WHAT TO DO: Search the data below for the string "Recall". Extract every line that contains it.

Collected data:
━━━━
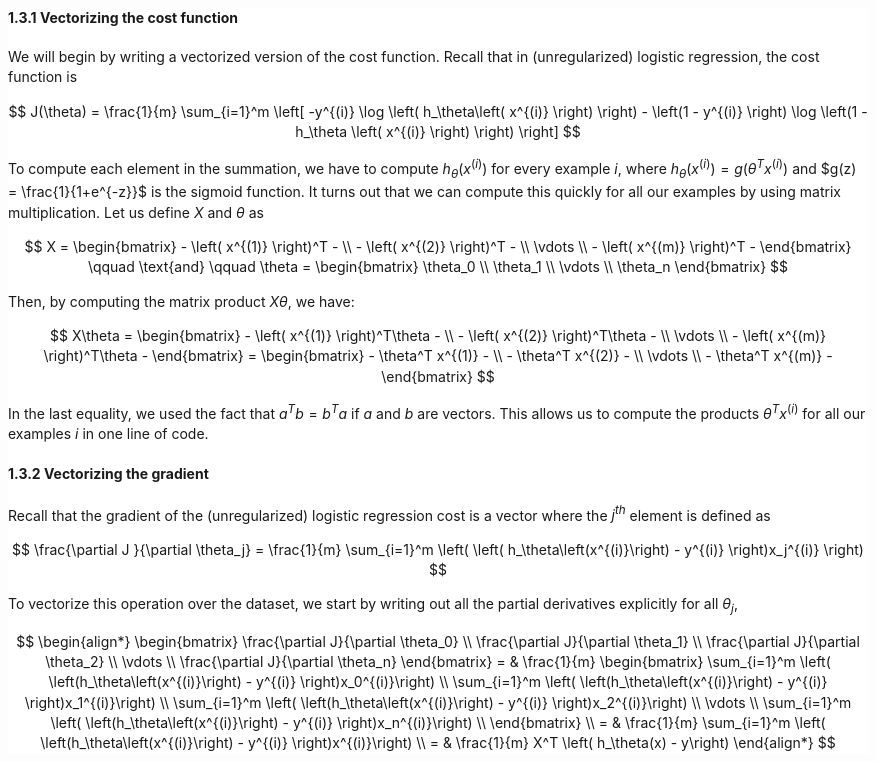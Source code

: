<a id="section1"></a>
#### 1.3.1 Vectorizing the cost function 

We will begin by writing a vectorized version of the cost function. Recall that in (unregularized) logistic regression, the cost function is

$$ J(\theta) = \frac{1}{m} \sum_{i=1}^m \left[ -y^{(i)} \log \left( h_\theta\left( x^{(i)} \right) \right) - \left(1 - y^{(i)} \right) \log \left(1 - h_\theta \left( x^{(i)} \right) \right) \right] $$

To compute each element in the summation, we have to compute $h_\theta(x^{(i)})$ for every example $i$, where $h_\theta(x^{(i)}) = g(\theta^T x^{(i)})$ and $g(z) = \frac{1}{1+e^{-z}}$ is the sigmoid function. It turns out that we can compute this quickly for all our examples by using matrix multiplication. Let us define $X$ and $\theta$ as

$$ X = \begin{bmatrix} - \left( x^{(1)} \right)^T - \\ - \left( x^{(2)} \right)^T - \\ \vdots \\ - \left( x^{(m)} \right)^T - \end{bmatrix} \qquad \text{and} \qquad \theta = \begin{bmatrix} \theta_0 \\ \theta_1 \\ \vdots \\ \theta_n \end{bmatrix} $$

Then, by computing the matrix product $X\theta$, we have: 

$$ X\theta = \begin{bmatrix} - \left( x^{(1)} \right)^T\theta - \\ - \left( x^{(2)} \right)^T\theta - \\ \vdots \\ - \left( x^{(m)} \right)^T\theta - \end{bmatrix} = \begin{bmatrix} - \theta^T x^{(1)}  - \\ - \theta^T x^{(2)} - \\ \vdots \\ - \theta^T x^{(m)}  - \end{bmatrix} $$

In the last equality, we used the fact that $a^Tb = b^Ta$ if $a$ and $b$ are vectors. This allows us to compute the products $\theta^T x^{(i)}$ for all our examples $i$ in one line of code.

#### 1.3.2 Vectorizing the gradient

Recall that the gradient of the (unregularized) logistic regression cost is a vector where the $j^{th}$ element is defined as

$$ \frac{\partial J }{\partial \theta_j} = \frac{1}{m} \sum_{i=1}^m \left( \left( h_\theta\left(x^{(i)}\right) - y^{(i)} \right)x_j^{(i)} \right) $$

To vectorize this operation over the dataset, we start by writing out all the partial derivatives explicitly for all $\theta_j$,

$$
\begin{align*}
\begin{bmatrix} 
\frac{\partial J}{\partial \theta_0} \\
\frac{\partial J}{\partial \theta_1} \\
\frac{\partial J}{\partial \theta_2} \\
\vdots \\
\frac{\partial J}{\partial \theta_n}
\end{bmatrix} = &
\frac{1}{m} \begin{bmatrix}
\sum_{i=1}^m \left( \left(h_\theta\left(x^{(i)}\right) - y^{(i)} \right)x_0^{(i)}\right) \\
\sum_{i=1}^m \left( \left(h_\theta\left(x^{(i)}\right) - y^{(i)} \right)x_1^{(i)}\right) \\
\sum_{i=1}^m \left( \left(h_\theta\left(x^{(i)}\right) - y^{(i)} \right)x_2^{(i)}\right) \\
\vdots \\
\sum_{i=1}^m \left( \left(h_\theta\left(x^{(i)}\right) - y^{(i)} \right)x_n^{(i)}\right) \\
\end{bmatrix} \\
= & \frac{1}{m} \sum_{i=1}^m \left( \left(h_\theta\left(x^{(i)}\right) - y^{(i)} \right)x^{(i)}\right) \\
= & \frac{1}{m} X^T \left( h_\theta(x) - y\right)
\end{align*}
$$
━━━━
RESPONSE BELOW:
We will begin by writing a vectorized version of the cost function. Recall that in (unregularized) logistic regression, the cost function is
Recall that the gradient of the (unregularized) logistic regression cost is a vector where the $j^{th}$ element is defined as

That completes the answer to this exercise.